Dropping and adding courses

     Mackin recommends that students consistently keep an eye on courses on KnightVision prior to the semester and even in the first week of classes. At the end of official registration days, the enrollment process is open, so you can add a course at any time. You may see a spot drop in a class you need and be able to add that to your course schedule, replacing a different class.

     “If the goal of planning for registration is to find as many good course options as possible, then priority registration week is about registering for a full-time draft schedule that sets you up for small additions and revisions should the need or interest arise,” said Ryan Braeger, assistant dean for advising and student development. 

Visit the Registar’s Office for confirming class standing, transfer credits or any other registration related questions throughout the semester. PHOTO BY MAEVE CALLAHAN

Summer course offerings:      St. Michael’s offers a variety of summer courses through the Accelerated Summer College program. 

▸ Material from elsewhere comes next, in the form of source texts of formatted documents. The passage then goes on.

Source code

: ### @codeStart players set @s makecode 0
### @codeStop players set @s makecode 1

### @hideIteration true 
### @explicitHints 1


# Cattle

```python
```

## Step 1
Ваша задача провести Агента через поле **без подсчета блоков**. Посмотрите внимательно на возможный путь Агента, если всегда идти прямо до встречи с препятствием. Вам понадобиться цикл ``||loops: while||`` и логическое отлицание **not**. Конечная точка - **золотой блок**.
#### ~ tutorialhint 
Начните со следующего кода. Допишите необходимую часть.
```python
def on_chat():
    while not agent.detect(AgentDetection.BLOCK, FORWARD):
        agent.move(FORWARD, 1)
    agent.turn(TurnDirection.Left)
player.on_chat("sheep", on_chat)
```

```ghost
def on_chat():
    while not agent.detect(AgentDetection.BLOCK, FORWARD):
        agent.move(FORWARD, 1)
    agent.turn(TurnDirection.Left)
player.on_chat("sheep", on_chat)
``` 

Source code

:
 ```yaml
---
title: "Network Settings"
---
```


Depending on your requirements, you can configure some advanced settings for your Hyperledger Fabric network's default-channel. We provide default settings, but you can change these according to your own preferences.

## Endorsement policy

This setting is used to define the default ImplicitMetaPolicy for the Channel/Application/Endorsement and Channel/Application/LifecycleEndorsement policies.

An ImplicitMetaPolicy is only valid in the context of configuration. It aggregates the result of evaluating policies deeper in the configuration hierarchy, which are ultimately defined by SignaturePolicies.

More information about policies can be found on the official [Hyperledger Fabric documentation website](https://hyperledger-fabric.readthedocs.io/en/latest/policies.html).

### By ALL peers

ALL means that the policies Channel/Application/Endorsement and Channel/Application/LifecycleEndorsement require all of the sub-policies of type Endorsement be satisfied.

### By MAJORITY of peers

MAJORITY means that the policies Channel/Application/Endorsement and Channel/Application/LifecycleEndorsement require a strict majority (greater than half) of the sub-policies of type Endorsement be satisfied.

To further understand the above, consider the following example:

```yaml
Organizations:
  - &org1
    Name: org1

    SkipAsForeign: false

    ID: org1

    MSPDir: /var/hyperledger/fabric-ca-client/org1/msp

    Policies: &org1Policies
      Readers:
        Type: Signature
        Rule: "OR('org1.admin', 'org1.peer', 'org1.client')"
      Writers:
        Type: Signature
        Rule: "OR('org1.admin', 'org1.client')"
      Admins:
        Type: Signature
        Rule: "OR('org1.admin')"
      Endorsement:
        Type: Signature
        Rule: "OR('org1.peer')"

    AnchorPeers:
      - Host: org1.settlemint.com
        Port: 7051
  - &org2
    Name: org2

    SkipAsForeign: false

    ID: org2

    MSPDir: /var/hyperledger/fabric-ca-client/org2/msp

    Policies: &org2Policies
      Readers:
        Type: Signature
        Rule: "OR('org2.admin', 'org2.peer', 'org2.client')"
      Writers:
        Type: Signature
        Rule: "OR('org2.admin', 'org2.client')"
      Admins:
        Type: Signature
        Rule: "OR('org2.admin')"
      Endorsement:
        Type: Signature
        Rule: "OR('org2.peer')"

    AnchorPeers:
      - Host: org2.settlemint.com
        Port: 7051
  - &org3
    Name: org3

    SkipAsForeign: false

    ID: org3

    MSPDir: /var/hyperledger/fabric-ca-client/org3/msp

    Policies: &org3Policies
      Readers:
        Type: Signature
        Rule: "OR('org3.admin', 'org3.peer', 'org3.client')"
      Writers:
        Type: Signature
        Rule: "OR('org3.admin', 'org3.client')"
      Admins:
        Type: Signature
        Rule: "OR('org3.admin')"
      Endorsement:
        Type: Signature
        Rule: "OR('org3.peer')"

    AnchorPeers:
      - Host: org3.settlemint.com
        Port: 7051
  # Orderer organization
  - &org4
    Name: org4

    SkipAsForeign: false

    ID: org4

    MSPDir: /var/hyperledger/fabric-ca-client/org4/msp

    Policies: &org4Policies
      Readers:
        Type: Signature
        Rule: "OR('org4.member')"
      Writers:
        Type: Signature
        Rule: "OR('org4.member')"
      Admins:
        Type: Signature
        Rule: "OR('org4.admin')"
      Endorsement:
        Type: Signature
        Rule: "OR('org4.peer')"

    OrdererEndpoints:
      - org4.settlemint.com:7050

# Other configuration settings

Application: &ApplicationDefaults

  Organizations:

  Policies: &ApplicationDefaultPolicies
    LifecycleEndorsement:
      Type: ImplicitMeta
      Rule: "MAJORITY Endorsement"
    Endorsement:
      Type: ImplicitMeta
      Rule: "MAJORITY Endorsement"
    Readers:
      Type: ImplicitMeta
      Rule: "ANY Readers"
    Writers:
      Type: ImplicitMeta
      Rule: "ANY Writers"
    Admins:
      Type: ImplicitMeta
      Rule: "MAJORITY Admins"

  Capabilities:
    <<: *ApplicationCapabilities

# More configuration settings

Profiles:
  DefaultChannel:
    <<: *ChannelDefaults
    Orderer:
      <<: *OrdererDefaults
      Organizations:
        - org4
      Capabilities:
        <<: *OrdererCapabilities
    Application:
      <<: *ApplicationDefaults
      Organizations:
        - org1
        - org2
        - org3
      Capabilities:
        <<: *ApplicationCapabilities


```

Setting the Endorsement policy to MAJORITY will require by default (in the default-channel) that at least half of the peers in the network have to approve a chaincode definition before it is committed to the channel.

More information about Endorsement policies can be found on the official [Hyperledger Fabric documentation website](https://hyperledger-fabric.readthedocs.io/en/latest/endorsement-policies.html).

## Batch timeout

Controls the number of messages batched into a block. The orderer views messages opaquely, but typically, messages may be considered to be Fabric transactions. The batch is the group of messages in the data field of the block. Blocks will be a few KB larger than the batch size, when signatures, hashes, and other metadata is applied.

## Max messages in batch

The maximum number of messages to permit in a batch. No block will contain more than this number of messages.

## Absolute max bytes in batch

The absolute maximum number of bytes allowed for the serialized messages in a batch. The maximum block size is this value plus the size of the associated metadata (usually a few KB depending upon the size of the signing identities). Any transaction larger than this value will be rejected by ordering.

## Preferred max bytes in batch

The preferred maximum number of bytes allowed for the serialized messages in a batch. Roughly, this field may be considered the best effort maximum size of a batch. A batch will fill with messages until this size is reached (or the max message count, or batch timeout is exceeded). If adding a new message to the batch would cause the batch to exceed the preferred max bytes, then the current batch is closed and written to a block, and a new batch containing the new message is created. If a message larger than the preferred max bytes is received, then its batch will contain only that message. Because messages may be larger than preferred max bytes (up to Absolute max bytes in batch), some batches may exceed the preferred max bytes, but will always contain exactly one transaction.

     Ruby Sorensen ‘25,  a biology major with a chemistry minor, enrolled in two summer courses last summer in order to fulfill requirements to graduate early, freeing up room in her schedule during the academic  year. 

     At first, Sorensen said she was intimidated by taking a summer course. “How are you going to condense an entire semester’s worth of classes into six weeks? Really, because you’re learning the material at your own pace and you have so much more free time, it’s not as overwhelming as it sounds,” she said. “You have to make the time,” Sorensen said, but also noted that the summer courses were 100% worth  taking.  

     For more information, see this link: https://www.smcvt.edu/academics/accelerated-summer-college/ 

Planning with your advisor 

     Ultimately, look to your advisors for guidance through registration. 

     Vincent, the biology major who was initially shut out of three of the classes she needed, said her advisor was a life-saver. “Try to find time after class to meet with your advisor that day. Have them look at [your schedule], and tell them what you need to fix,” Vincent said. “I don’t know where I would be without him right now, no joke.”

Seeing the bigger picture—it usually works out

     Overall, being able to look at your long-term goals for your four years here will be beneficial in relieving stress and planning for upcoming  semesters. 

     Most of the time, there are more options than what may be the most common course of action for your  major. 

     From the registrar’s standpoint, all is usually resolved. “We’re seeing the outcomes of things working out for people. Even though it feels stressful in the moment, it works out,” Andrews said.